|Ph.D Student||Katz Itamar|
|Subject||Representation Learning via Clustering and Hierarchical|
|Department||Department of Electrical Engineering||Supervisors||Dr. Daniel Soudry|
|Professor Yacov Crammer|
|Full Thesis text|
Data representation is a fundamental concept of machine learning. Input patterns may belong to a space which is not even a vector space, for example a set of people, and some transformation is needed in order to extract features which can be further processed and used. As a result, the performance of learning algorithms generally depends on the specific choice of features. Domain knowledge can be very useful for hand-designing a task-specific representation, and indeed traditionally much effort was aimed at preprocessing data for learning algorithms with a specific task or domain in mind. Using domain knowledge, however, requires human experts and intensive effort, and usually limits the applicability of the obtained representation to a specific data-type or task. We are therefore interested in unsupervised learning of features which is not tailored to any domain-specific data. To this end we utilize two concepts which are useful for learning a good representation, by means of incorporating prior knowledge about data in general into the learned representation. The first concept is clustering, that is the grouping of inputs into a few groups, or clusters. The second concept is imposing a hierarchical structure. Both concepts allow us to identify and exploit an underlying structure which might be useful for extracting features which could be beneficial for various applications.
We address three tasks of learning such features. The first task is segmentation of sequential data, which can be seen as clustering along a time axis. The resulting segment `centroids' are the learned representation which reveals the underlying segments.

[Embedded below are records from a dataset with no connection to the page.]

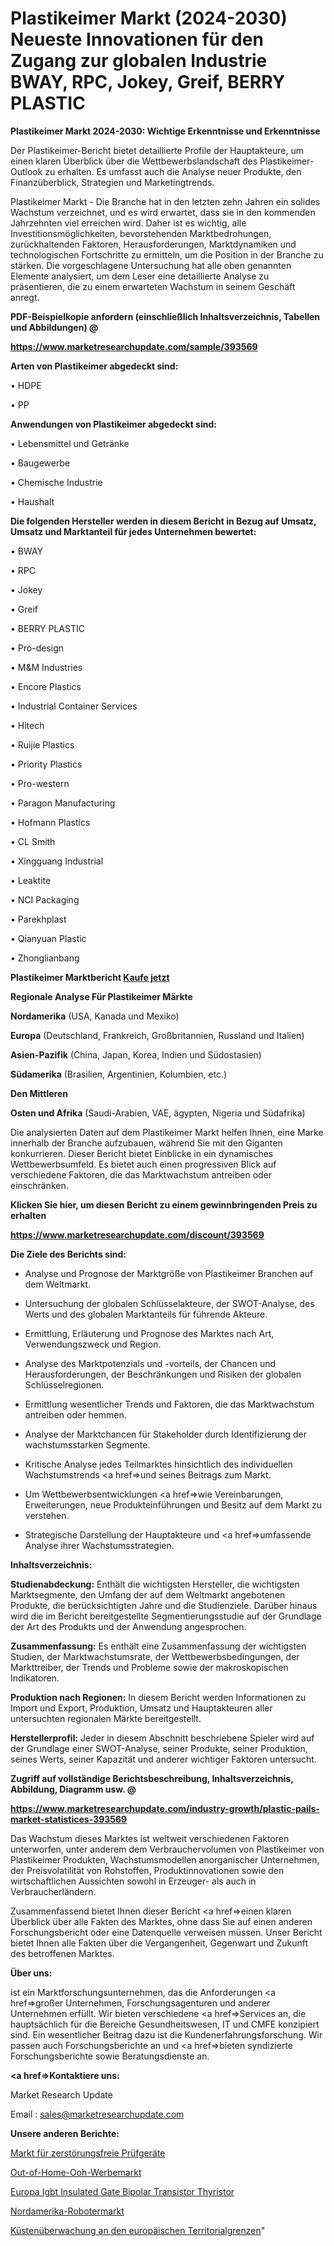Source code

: # Plastikeimer Markt (2024-2030) Neueste Innovationen für den Zugang zur globalen Industrie BWAY, RPC, Jokey, Greif, BERRY PLASTIC

<strong>Plastikeimer Markt 2024-2030: Wichtige Erkenntnisse und Erkenntnisse</strong>

Der Plastikeimer-Bericht bietet detaillierte Profile der Hauptakteure, um einen klaren Überblick über die Wettbewerbslandschaft des Plastikeimer-Outlook zu erhalten. Es umfasst auch die Analyse neuer Produkte, den Finanzüberblick, Strategien und Marketingtrends.

Plastikeimer Markt - Die Branche hat in den letzten zehn Jahren ein solides Wachstum verzeichnet, und es wird erwartet, dass sie in den kommenden Jahrzehnten viel erreichen wird. Daher ist es wichtig, alle Investitionsmöglichkeiten, bevorstehenden Marktbedrohungen, zurückhaltenden Faktoren, Herausforderungen, Marktdynamiken und technologischen Fortschritte zu ermitteln, um die Position in der Branche zu stärken. Die vorgeschlagene Untersuchung hat alle oben genannten Elemente analysiert, um dem Leser eine detaillierte Analyse zu präsentieren, die zu einem erwarteten Wachstum in seinem Geschäft anregt.



<strong><b>PDF-Beispielkopie anfordern (einschließlich Inhaltsverzeichnis, Tabellen und Abbildungen) @ </b></strong>

<strong><a href=https://www.marketresearchupdate.com/sample/393569>

<strong>https://www.marketresearchupdate.com/sample/393569</u></a></strong></strong>



<strong>Arten von Plastikeimer abgedeckt sind:</strong>

• HDPE

• PP



<strong>Anwendungen von Plastikeimer abgedeckt sind:</strong>

• Lebensmittel und Getränke

• Baugewerbe

• Chemische Industrie

• Haushalt



<strong>Die folgenden Hersteller werden in diesem Bericht in Bezug auf Umsatz, Umsatz und Marktanteil für jedes Unternehmen bewertet:</strong>

• BWAY

• RPC

• Jokey

• Greif

• BERRY PLASTIC

• Pro-design

• M&M Industries

• Encore Plastics

• Industrial Container Services

• Hitech

• Ruijie Plastics

• Priority Plastics

• Pro-western

• Paragon Manufacturing

• Hofmann Plastics

• CL Smith

• Xingguang Industrial

• Leaktite

• NCI Packaging

• Parekhplast

• Qianyuan Plastic

• Zhonglianbang



<strong>Plastikeimer Marktbericht <a href=https://www.marketresearchupdate.com/buynow/393569>Kaufe jetzt</a></strong>



<strong>Regionale Analyse Für Plastikeimer Märkte</strong>



<strong>Nordamerika</strong> (USA, Kanada und Mexiko)



<strong>Europa</strong> (Deutschland, Frankreich, Großbritannien, Russland und Italien)



<strong>Asien-Pazifik</strong> (China, Japan, Korea, Indien und Südostasien)



<strong>Südamerika</strong> (Brasilien, Argentinien, Kolumbien, etc.)



<strong>Den Mittleren</strong> 

<strong>Osten und Afrika</strong> (Saudi-Arabien, VAE, ägypten, Nigeria und Südafrika)

Die analysierten Daten auf dem Plastikeimer Markt helfen Ihnen, eine Marke innerhalb der Branche aufzubauen, während Sie mit den Giganten konkurrieren. Dieser Bericht bietet Einblicke in ein dynamisches Wettbewerbsumfeld. Es bietet auch einen progressiven Blick auf verschiedene Faktoren, die das Marktwachstum antreiben oder einschränken.



<strong>Klicken Sie hier, um diesen Bericht zu einem gewinnbringenden Preis zu erhalten
</strong>

<strong><a href=https://www.marketresearchupdate.com/discount/393569>https://www.marketresearchupdate.com/discount/393569</b></u></strong></a>



<strong>Die Ziele des Berichts sind:</strong>

- Analyse und Prognose der Marktgröße von Plastikeimer Branchen auf dem Weltmarkt.

- Untersuchung der globalen Schlüsselakteure, der SWOT-Analyse, des Werts und des globalen Marktanteils für führende Akteure.

- Ermittlung, Erläuterung und Prognose des Marktes nach Art, Verwendungszweck und Region.

- Analyse des Marktpotenzials und -vorteils, der Chancen und Herausforderungen, der Beschränkungen und Risiken der globalen Schlüsselregionen.

- Ermittlung wesentlicher Trends und Faktoren, die das Marktwachstum antreiben oder hemmen.

- Analyse der Marktchancen für Stakeholder durch Identifizierung der wachstumsstarken Segmente.

- Kritische Analyse jedes Teilmarktes hinsichtlich des individuellen Wachstumstrends <a href=>und</a> seines Beitrags zum Markt.

- Um Wettbewerbsentwicklungen <a href=>wie</a> Vereinbarungen, Erweiterungen, neue Produkteinführungen und Besitz auf dem Markt zu verstehen.

- Strategische Darstellung der Hauptakteure und <a href=>umfas</a>sende Analyse ihrer Wachstumsstrategien.



<strong>Inhaltsverzeichnis:</strong>



<strong>Studienabdeckung:</strong> Enthält die wichtigsten Hersteller, die wichtigsten Marktsegmente, den Umfang der auf dem Weltmarkt angebotenen Produkte, die berücksichtigten Jahre und die Studienziele. Darüber hinaus wird die im Bericht bereitgestellte Segmentierungsstudie auf der Grundlage der Art des Produkts und der Anwendung angesprochen.



<strong>Zusammenfassung:</strong> Es enthält eine Zusammenfassung der wichtigsten Studien, der Marktwachstumsrate, der Wettbewerbsbedingungen, der Markttreiber, der Trends und Probleme sowie der makroskopischen Indikatoren.



<strong>Produktion nach Regionen:</strong> In diesem Bericht werden Informationen zu Import und Export, Produktion, Umsatz und Hauptakteuren aller untersuchten regionalen Märkte bereitgestellt.



<strong>Herstellerprofil:</strong> Jeder in diesem Abschnitt beschriebene Spieler wird auf der Grundlage einer SWOT-Analyse, seiner Produkte, seiner Produktion, seines Werts, seiner Kapazität und anderer wichtiger Faktoren untersucht.



<strong><b>Zugriff auf vollständige Berichtsbeschreibung, Inhaltsverzeichnis, Abbildung, Diagramm usw. @ </b></strong>

<strong><a href=https://www.marketresearchupdate.com/industry-growth/plastic-pails-market-statistices-393569>https://www.marketresearchupdate.com/industry-growth/plastic-pails-market-statistices-393569</a></strong>

Das Wachstum dieses Marktes ist weltweit verschiedenen Faktoren unterworfen, unter anderem dem Verbrauchervolumen von Plastikeimer von Plastikeimer Produkten, Wachstumsmodellen anorganischer Unternehmen, der Preisvolatilität von Rohstoffen, Produktinnovationen sowie den wirtschaftlichen Aussichten sowohl in Erzeuger- als auch in Verbraucherländern.

Zusammenfassend bietet Ihnen dieser Bericht <a href=>einen</a> klaren Überblick über alle Fakten des Marktes, ohne dass Sie auf einen anderen Forschungsbericht oder eine Datenquelle verweisen müssen. Unser Bericht bietet Ihnen alle Fakten über die Vergangenheit, Gegenwart und Zukunft des betroffenen Marktes.



<strong>Über uns:</strong>

 ist ein Marktforschungsunternehmen, das die Anforderungen <a href=>großer</a> Unternehmen, Forschungsagenturen und anderer Unternehmen erfüllt. Wir bieten verschiedene <a href=>Services</a> an, die hauptsächlich für die Bereiche Gesundheitswesen, IT und CMFE konzipiert sind. Ein wesentlicher Beitrag dazu ist die Kundenerfahrungsforschung. Wir passen auch Forschungsberichte an und <a href=>bieten</a> syndizierte Forschungsberichte sowie Beratungsdienste an.



<strong><a href=>Kontaktiere uns:</a></strong>

Market Research Update

Email : sales@marketresearchupdate.com



<strong>Unsere anderen Berichte:</strong>

<a href=https://www.linkedin.com/pulse/nondestructive-testing-equipment-market-size-growth-set>Markt für zerstörungsfreie Prüfgeräte</a>

<a href=https://www.linkedin.com/pulse/out-of-home-ooh-advertising-market-size-industry-growth>Out-of-Home-Ooh-Werbemarkt</a>

<a href=https://www.linkedin.com/pulse/europe-igbt-insulated-gate-bipolar-transistor-thyristor>Europa Igbt Insulated Gate Bipolar Transistor Thyristor</a>

<a href=https://www.linkedin.com/pulse/north-america-robotic-market-new-report-future>Nordamerika-Robotermarkt</a>

<a href=https://www.linkedin.com/pulse/europe-territorial-border-coastal-surveillance>Küstenüberwachung an den europäischen Territorialgrenzen</a>"
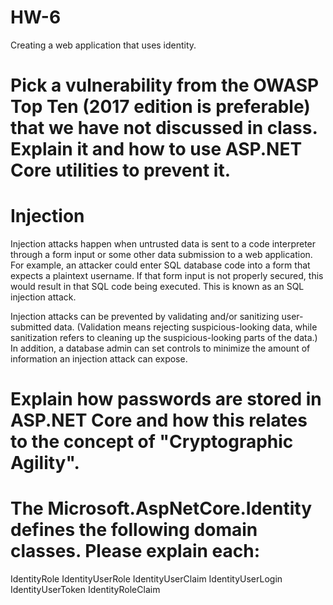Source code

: # HW-6
Creating a web application that uses identity.

# Pick a vulnerability from the OWASP Top Ten (2017 edition is preferable) that we have not discussed in class. Explain it and how to use ASP.NET Core utilities to prevent it.

# Injection
Injection attacks happen when untrusted data is sent to a code interpreter through a form input or some other data submission to a web application. For example, an attacker could enter SQL database code into a form that expects a plaintext username. If that form input is not properly secured, this would result in that SQL code being executed. This is known as an SQL injection attack.

Injection attacks can be prevented by validating and/or sanitizing user-submitted data. (Validation means rejecting suspicious-looking data, while sanitization refers to cleaning up the suspicious-looking parts of the data.) In addition, a database admin can set controls to minimize the amount of information an injection attack can expose.

# Explain how passwords are stored in ASP.NET Core and how this relates to the concept of "Cryptographic Agility".


# The Microsoft.AspNetCore.Identity defines the following domain classes. Please explain each:

IdentityRole
IdentityUserRole
IdentityUserClaim
IdentityUserLogin
IdentityUserToken
IdentityRoleClaim
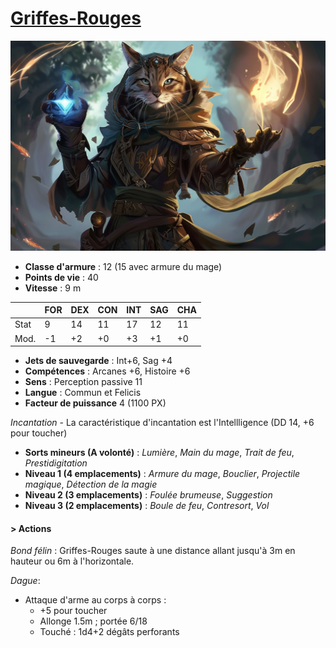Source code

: # [Griffes-Rouges](../../WORLDBUILDING/PERSONNAGES/ENFANTS_DE_LA_RUE/Griffes_Rouges.md)

![Griffes-Rouges](../../_images/griffes_rouges.webp)

* **Classe d'armure** : 12 (15 avec armure du mage)
* **Points de vie** : 40
* **Vitesse** : 9 m  

|    |FOR|DEX|CON|INT|SAG|CHA|
|----|---|---|---|---|---|---|
|Stat| 9 |14 |11 |17 |12 |11 |
|Mod.|-1 |+2 |+0 |+3 |+1 |+0 |

* **Jets de sauvegarde** : Int+6, Sag +4
* **Compétences** : Arcanes +6, Histoire +6
* **Sens** : Perception passive 11
* **Langue** : Commun et Felicis
* **Facteur de puissance** 4 (1100 PX)

*Incantation* - 
La caractéristique d'incantation est l'Intellligence (DD 14, +6 pour toucher)
* **Sorts mineurs (A volonté)** : *Lumière*, *Main du mage*, *Trait de feu*, *Prestidigitation*
* **Niveau 1 (4 emplacements)** : *Armure du mage*, *Bouclier*, *Projectile magique*, *Détection de la magie*
* **Niveau 2 (3 emplacements)** : *Foulée brumeuse*, *Suggestion*
* **Niveau 3 (2 emplacements)** : *Boule de feu*, *Contresort*, *Vol*


#### > Actions
*Bond félin* : Griffes-Rouges saute à une distance allant jusqu'à 3m en hauteur ou 6m à l'horizontale.

*Dague*:
* Attaque d'arme au corps à corps :
    * +5 pour toucher 
    * Allonge 1.5m ; portée 6/18
    * Touché : 1d4+2 dégâts perforants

We formulate this task as a convex optimization problem, and propose two algorithms for solving it, one exactly and another approximately. In addition, outlier robustness is incorporated explicitly into the model. The second task is an extension of Principal Component Analysis (PCA), which we denote adaptive dimension PCA, in which each input is assigned to one of $d$ subspaces, each of different dimensionality, while fixing the average dimension over the set of inputs. Here we use the notion of clustering in a slightly different manner: while inputs are still grouped according to subspace assignment, we do not require inputs in the same group to be similar to each other. This task as well is formulated as an optimization problem, and we propose an efficient algorithm for learning the subspaces and the assignments of inputs to subspaces. The third task is motivated by the real-world problem of spotting a spoken word in an audio recording, which is known as Keyword Spotting (KWS). For extracting features we apply soft clustering using a Gaussian Mixture Model (GMM), and use statistics of the probabilistic assignment of inputs to mixture components in order to build a representation which is useful for the Keyword Spotting problem.
For all three tasks we conduct an empirical study. We use both synthetic and real world data of speech and images in order to demonstrate the usefulness of our feature extraction methods.